The Quarter-Acre Farm Page 2
I took some comfort in the vague language therein—who was to say what the residential character was anyway? What were “enhancements,” and which guidelines deemed something appropriate? Vagaries or no, I was quickly coming to understand that growing my own food on my own lot in the quadrant P-12 residential zoning area was not going to be as simple as plowing up the quarter acre and sowing seeds. To both live in the city and grow my own food would require juggling what seemed conflicting requirements of my family, my town, and the needs of the farm.
So, while assuring my disgruntled spouse that we could still have a nice garden (just a slightly different sort than what we’d been used to) to sit in and sip gin, the two of us sat down with a rough map of our quarter-acre lot and discussed what we could change in our yard.
I made the first salvo, maintaining that the “residential character” of our neighborhood was varied enough that we could safely ditch the lawn.
Louis said, “We need the lawn for Sam to run around on.”
I gave my spouse an incredulous look.

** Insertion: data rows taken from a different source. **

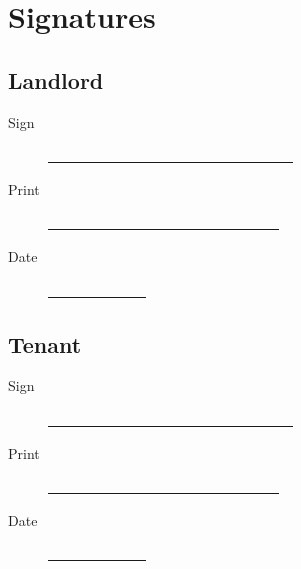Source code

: \documentclass{amsart}
\begin{document}
\section*{Signatures}
\subsection*{Landlord}
\begin{description}
    \item[Sign]
        \underline{\ \ \ \ \ \ \ \ \ \ \ \ \ \ \ \ \ \ \ \ \ \ \ \ \ \ \ \ \ \ \ \ \ \ \ }
    \item[Print]
        \underline{\ \ \ \ \ \ \ \ \ \ \ \ \ \ \ \ \ \ \ \ \ \ \ \ \ \ \ \ \ \ \ \ \ }
    \item[Date]
        \underline{\ \ \ \ \ \ \ \ \ \ \ \ \ \ }
\end{description}
\subsection*{Tenant}
\begin{description}
    \item[Sign]
        \underline{\ \ \ \ \ \ \ \ \ \ \ \ \ \ \ \ \ \ \ \ \ \ \ \ \ \ \ \ \ \ \ \ \ \ \ }
    \item[Print]
        \underline{\ \ \ \ \ \ \ \ \ \ \ \ \ \ \ \ \ \ \ \ \ \ \ \ \ \ \ \ \ \ \ \ \ }
    \item[Date]
        \underline{\ \ \ \ \ \ \ \ \ \ \ \ \ \ }
\end{description}
\end{document}
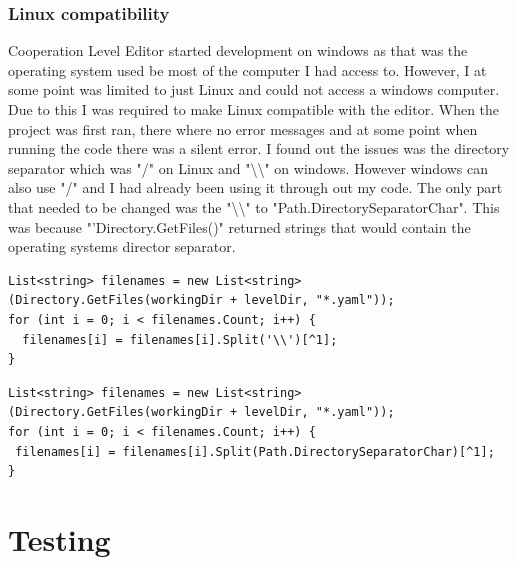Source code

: \subsubsection{Linux compatibility}
Cooperation Level Editor started development on windows as that was the operating system used be most of the computer I had access to. However, I at some point was limited to just Linux and could not access a windows computer. Due to this I was required to make Linux compatible with the editor. When the project was first ran, there where no error messages and at some point when running the code there was a silent error. I found out the issues was the directory separator which was "/" on Linux and "\textbackslash\textbackslash" on windows. However windows can also use "/" and I had already been using it through out my code. The only part that needed to be changed was the "\textbackslash\textbackslash" to "Path.DirectorySeparatorChar". This was because "'Directory.GetFiles()" returned strings that would contain the operating systems director separator.

\begin{minipage}{\textwidth}
\begin{lstlisting}[language={[Sharp]C}, caption=before '\textbackslash\textbackslash' changed to'/' , label=clst:beforeDIRChange]
List<string> filenames = new List<string>(Directory.GetFiles(workingDir + levelDir, "*.yaml"));
for (int i = 0; i < filenames.Count; i++) {
  filenames[i] = filenames[i].Split('\\')[^1];
}
\end{lstlisting}
\begin{lstlisting}[language={[Sharp]C}, caption=after '\textbackslash\textbackslash' changed to '/', label=clst:afterDIRChange]
List<string> filenames = new List<string>(Directory.GetFiles(workingDir + levelDir, "*.yaml"));
for (int i = 0; i < filenames.Count; i++) {
 filenames[i] = filenames[i].Split(Path.DirectorySeparatorChar)[^1];
}
\end{lstlisting}
\end{minipage}


\section{Testing}
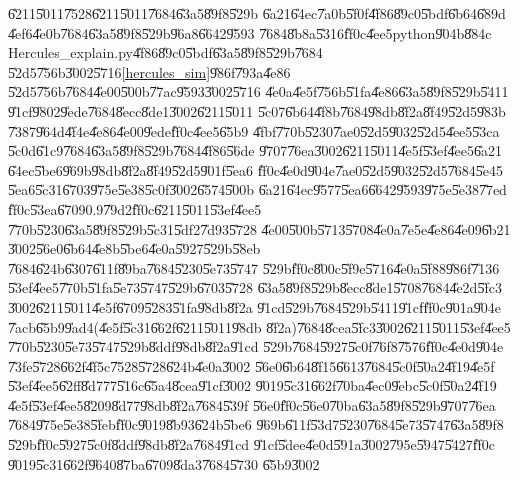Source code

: \U{6211}\U{5011}\U{7528}\U{6211}\U{5011}\U{7684}\U{63a5}\U{89f8}\U{529b}%
\U{6a21}\U{64ec}\U{7a0b}\U{5f0f}\U{4f86}\U{89c0}\U{5bdf}\U{6b64}\U{689d}%
\U{4ef6}\U{4e0b}\U{7684}\U{63a5}\U{89f8}\U{529b}\U{96a8}\U{6642}\U{9593}%
\U{7684}\U{8b8a}\U{5316}\U{ff0c}\U{4ee5}python\U{904b}\U{884c}%
Hercules\_explain.py\U{4f86}\U{89c0}\U{5bdf}\U{63a5}\U{89f8}\U{529b}\U{7684}%
\U{52d5}\U{756b}\U{3002}\U{5716}\ref{hercules_sim}\U{986f}\U{793a}\U{4e86}%
\U{52d5}\U{756b}\U{7684}\U{4e00}\U{500b}\U{77ac}\U{9593}\U{3002}\U{5716}%
\U{4e0a}\U{4e5f}\U{756b}\U{51fa}\U{4e86}\U{63a5}\U{89f8}\U{529b}\U{5411}%
\U{91cf}\U{9802}\U{9ede}\U{7684}\U{8ecc}\U{8de1}\U{3002}\U{6211}\U{5011}%
\U{5c07}\U{6b64}\U{4f8b}\U{7684}\U{98db}\U{8f2a}\U{8f49}\U{52d5}\U{983b}%
\U{7387}\U{964d}\U{4f4e}\U{4e86}\U{4e00}\U{9ede}\U{ff0c}\U{4ee5}\U{65b9}%
\U{4fbf}\U{770b}\U{5230}\U{7ae0}\U{52d5}\U{9032}\U{52d5}\U{4ee5}\U{53ca}%
\U{5c0d}\U{61c9}\U{7684}\U{63a5}\U{89f8}\U{529b}\U{7684}\U{4f86}\U{56de}%
\U{9707}\U{76ea}\U{3002}\U{6211}\U{5011}\U{4e5f}\U{53ef}\U{4ee5}\U{6a21}%
\U{64ec}\U{5be6}\U{969b}\U{98db}\U{8f2a}\U{8f49}\U{52d5}\U{901f}\U{5ea6}%
\U{ff0c}\U{4e0d}\U{904e}\U{7ae0}\U{52d5}\U{9032}\U{52d5}\U{7684}\U{5e45}%
\U{5ea6}\U{5c31}\U{6703}\U{975e}\U{5e38}\U{5c0f}\U{3002}\U{6574}\U{500b}%
\U{6a21}\U{64ec}\U{9577}\U{5ea6}\U{6642}\U{9593}\U{975e}\U{5e38}\U{77ed}%
\U{ff0c}\U{53ea}\U{6709}0.9\U{79d2}\U{ff0c}\U{6211}\U{5011}\U{53ef}\U{4ee5}%
\U{770b}\U{5230}\U{63a5}\U{89f8}\U{529b}\U{5c31}\U{5df2}\U{7d93}\U{5728}%
\U{4e00}\U{500b}\U{5713}\U{5708}\U{4e0a}\U{7e5e}\U{4e86}\U{4e09}\U{6b21}%
\U{3002}\U{56e0}\U{6b64}\U{4e8b}\U{5be6}\U{4e0a}\U{5927}\U{529b}\U{58eb}%
\U{7684}\U{624b}\U{6307}\U{611f}\U{89ba}\U{7684}\U{5230}\U{5e73}\U{5747}%
\U{529b}\U{ff0c}\U{800c}\U{5f9e}\U{5716}\U{4e0a}\U{5f88}\U{986f}\U{7136}%
\U{53ef}\U{4ee5}\U{770b}\U{51fa}\U{5e73}\U{5747}\U{529b}\U{6703}\U{5728}%
\U{63a5}\U{89f8}\U{529b}\U{8ecc}\U{8de1}\U{5708}\U{7684}\U{4e2d}\U{5fc3}%
\U{3002}\U{6211}\U{5011}\U{4e5f}\U{6709}\U{5283}\U{51fa}\U{98db}\U{8f2a}%
\U{91cd}\U{529b}\U{7684}\U{529b}\U{5411}\U{91cf}\U{ff0c}\U{901a}\U{904e}%
\U{7acb}\U{65b9}\U{9ad4}(\U{4e5f}\U{5c31}\U{662f}\U{6211}\U{5011}\U{98db}%
\U{8f2a})\U{7684}\U{8cea}\U{5fc3}\U{3002}\U{6211}\U{5011}\U{53ef}\U{4ee5}%
\U{770b}\U{5230}\U{5e73}\U{5747}\U{529b}\U{8ddf}\U{98db}\U{8f2a}\U{91cd}%
\U{529b}\U{7684}\U{5927}\U{5c0f}\U{76f8}\U{7576}\U{ff0c}\U{4e0d}\U{904e}%
\U{73fe}\U{5728}\U{662f}\U{4f5c}\U{7528}\U{5728}\U{624b}\U{4e0a}\U{3002}%
\U{56e0}\U{6b64}\U{8f15}\U{6613}\U{7684}\U{5c0f}\U{50a2}\U{4f19}\U{4e5f}%
\U{53ef}\U{4ee5}\U{62ff}\U{8d77}7\U{516c}\U{65a4}\U{8cea}\U{91cf}\U{3002}%
\U{9019}\U{5c31}\U{662f}\U{70ba}\U{4ec0}\U{9ebc}\U{5c0f}\U{50a2}\U{4f19}%
\U{4e5f}\U{53ef}\U{4ee5}\U{8209}\U{8d77}\U{98db}\U{8f2a}\U{7684}\U{539f}%
\U{56e0}\U{ff0c}\U{56e0}\U{70ba}\U{63a5}\U{89f8}\U{529b}\U{9707}\U{76ea}%
\U{7684}\U{975e}\U{5e38}\U{5feb}\U{ff0c}\U{9019}\U{8b93}\U{624b}\U{5be6}%
\U{969b}\U{611f}\U{53d7}\U{5230}\U{7684}\U{5e73}\U{5747}\U{63a5}\U{89f8}%
\U{529b}\U{ff0c}\U{5927}\U{5c0f}\U{8ddf}\U{98db}\U{8f2a}\U{7684}\U{91cd}%
\U{91cf}\U{5dee}\U{4e0d}\U{591a}\U{3002}\U{795e}\U{5947}\U{5427}\U{ff0c}%
\U{9019}\U{5c31}\U{662f}\U{9640}\U{87ba}\U{6709}\U{8da3}\U{7684}\U{5730}%
\U{65b9}\U{3002}

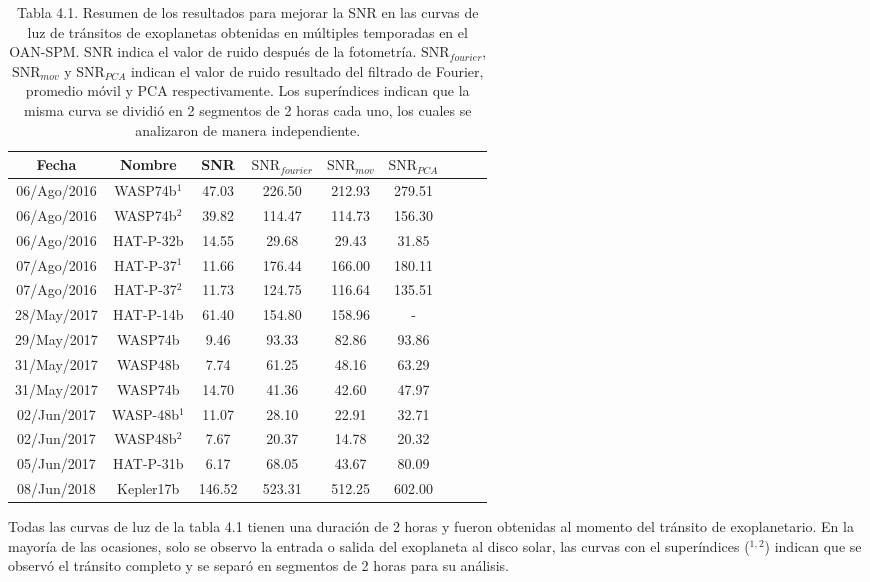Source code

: \begin{table}
	\hspace{-1.7cm}
	\begin{footnotesize}
	\begin{tabular}{ccccccccc}
	\hline 
	Fecha & Nombre & SNR & $\mbox{SNR}_{fourier}$ &  $\mbox{SNR}_{mov}$ & $\mbox{SNR}_{PCA}$\\ 
	\hline
	06/Ago/2016 & WASP74b$^{1}$ & 47.03 & 226.50 & 212.93 & 279.51 \\ 
	06/Ago/2016 & WASP74b$^{2}$ & 39.82 & 114.47 & 114.73 & 156.30 \\
	06/Ago/2016 & HAT-P-32b & 14.55 & 29.68 & 29.43 & 31.85 \\
	07/Ago/2016 & HAT-P-37$^{1}$ & 11.66 & 176.44 & 166.00 & 180.11 \\ 
	07/Ago/2016 & HAT-P-37$^{2}$ & 11.73 & 124.75 & 116.64 & 135.51 \\ 
	28/May/2017 & HAT-P-14b & 61.40 & 154.80 & 158.96 & - \\ 
	29/May/2017 & WASP74b & 9.46 & 93.33 & 82.86 & 93.86 \\
	31/May/2017 & WASP48b & 7.74 & 61.25 & 48.16 & 63.29 \\  
	31/May/2017 & WASP74b & 14.70 & 41.36 & 42.60 & 47.97 \\
	02/Jun/2017 & WASP-48b$^{1}$ & 11.07 & 28.10 & 22.91 & 32.71 \\
	02/Jun/2017 & WASP48b$^{2}$ & 7.67 & 20.37 & 14.78 & 20.32 \\
	05/Jun/2017 & HAT-P-31b & 6.17 & 68.05 & 43.67 & 80.09 \\
	08/Jun/2018 & Kepler17b & 146.52 & 523.31 & 512.25 & 602.00 \\ 
	\hline 
	\end{tabular} 
	\end{footnotesize}
	\caption{Tabla 4.1. Resumen de los resultados para mejorar la SNR en las curvas de luz de tránsitos de exoplanetas obtenidas en múltiples temporadas en el OAN-SPM. SNR indica el valor de ruido después de la fotometría. $\mbox{SNR}_{fourier}$, $\mbox{SNR}_{mov}$ y $\mbox{SNR}_{PCA}$ indican el valor de ruido resultado del filtrado de Fourier, promedio móvil y PCA respectivamente. Los superíndices indican que la misma curva se dividió en 2 segmentos de 2 horas cada uno, los cuales se analizaron de manera independiente.}
	\end{table}

Todas las curvas de luz de la tabla 4.1 tienen una duración de 2 horas y fueron obtenidas al momento del tránsito de exoplanetario. En la mayoría de las ocasiones, solo se observo la entrada o salida del exoplaneta al disco solar, las curvas con el superíndices ($^{1,2}$) indican que se observó el tránsito completo y se separó en segmentos de 2 horas para su análisis.

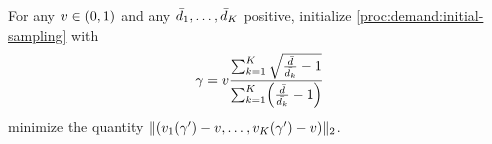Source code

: \begin{prop}\label{prop:demand:generation:gamma-choice}
For any $v\in\bracket{0,1}$ and any $\bar{d}_1,\ldots,\bar{d}_K$ positive, initialize \cref{proc:demand:initial-sampling} with
\begin{equation}
  \gamma
  =
  v\frac
  {\sum_{k=1}^K\sqrt{\frac{\bar{\demand}}{\bar{\demand_k}}-1}}
  {\sum_{k=1}^K\bracket{\frac{\bar{\demand}}{\bar{\demand_k}}-1}}
\end{equation}
minimize the quantity
$\norm{\bracket{v_1(\gamma')-v,\ldots,v_K(\gamma')-v}}_2$.
\end{prop}






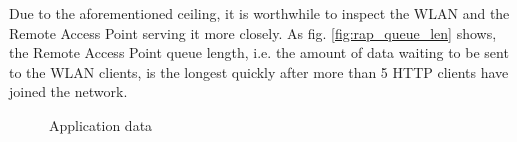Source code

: \documentclass[
10pt, %
a4paper, %
oneside, %
headinclude,footinclude, %
BCOR5mm, %
]{scrartcl}
\begin{document}
Due to the aforementioned ceiling, it is worthwhile to inspect the WLAN and the Remote Access Point serving it more closely. As fig. \ref{fig:rap_queue_len} shows, the Remote Access Point queue length, i.e. the amount of data waiting to be sent to the WLAN clients, is the longest quickly after more than 5 HTTP clients have joined the network.

\begin{figure}[!ht]%
    \caption{Application data}%
    \label{fig:app_data}%
\end{figure}
\end{document}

Even when Sam was a darling baby, with an incredibly heart-melting baby façade, underneath it all he was actually a serious forty-five-year-old scholar. Thinking of Sam dashing about on the lawn was akin to imagining cats vacuuming. If there were to be any frolicking, it wouldn’t be done by Sam.
I pointed to the driveway. Louis insisted, “We have to keep it. There are rules about the number of parking spots needed for each house.”
In a brilliant sidelong offensive I said, “There are no rules governing patios, however.”
Louis, not to be outflanked, responded, “The fishpond patio has to stay. We eat bagels there on weekends. We barbecue on the back patio, and you can’t touch the patio under the olive tree unless you have a problem with reading books in hammocks on summer afternoons.”
“Well,” I said, realizing my options were quickly narrowing, “then we’re deep-sixing the nonfood greenery.”
“Oh?” Louis asked. “Don’t you think that other people would consider that a visual blight?”
We both paused, thinking the same thought. We didn’t want to upset our neighbors. Because along with a few cats, some rabbits, a duck, and a turtle or two, we also own two geese. And the geese, it turns out, are a problem—a potential neighborly problem, not to mention a personal one. First, we’ve had to fence them in (taking a good chunk out of our arable land) because the geese—a gander named Goosteau and his mate, Jeannette Pepin—are likely to bite anyone who enters their arena. Even though goose beaks look like they’re made of harmless orange rubber, they’re actually sharply serrated. Having a goose bite you is like being chewed on by a pair of pliers. The beaks also make the geese capable of defoliating a Guatemalan rainforest. Given the chance, they would deracinate every plant in our garden within a week.
Worst of all, our geese are two of the most hideously noisy animals on the face of the planet and that gives the neighbors power over us. Up to that point, our neighbors had been forgiving. I once asked Dorothy, who lived just to the south of us, if the goose honking bothered her. Dorothy, who was ninety-two, (we hoped hard of hearing), and so sweetly polite she’d send a thank you note for a tooth extraction, said, “Oh . . . there are worse noises in the world, dear.”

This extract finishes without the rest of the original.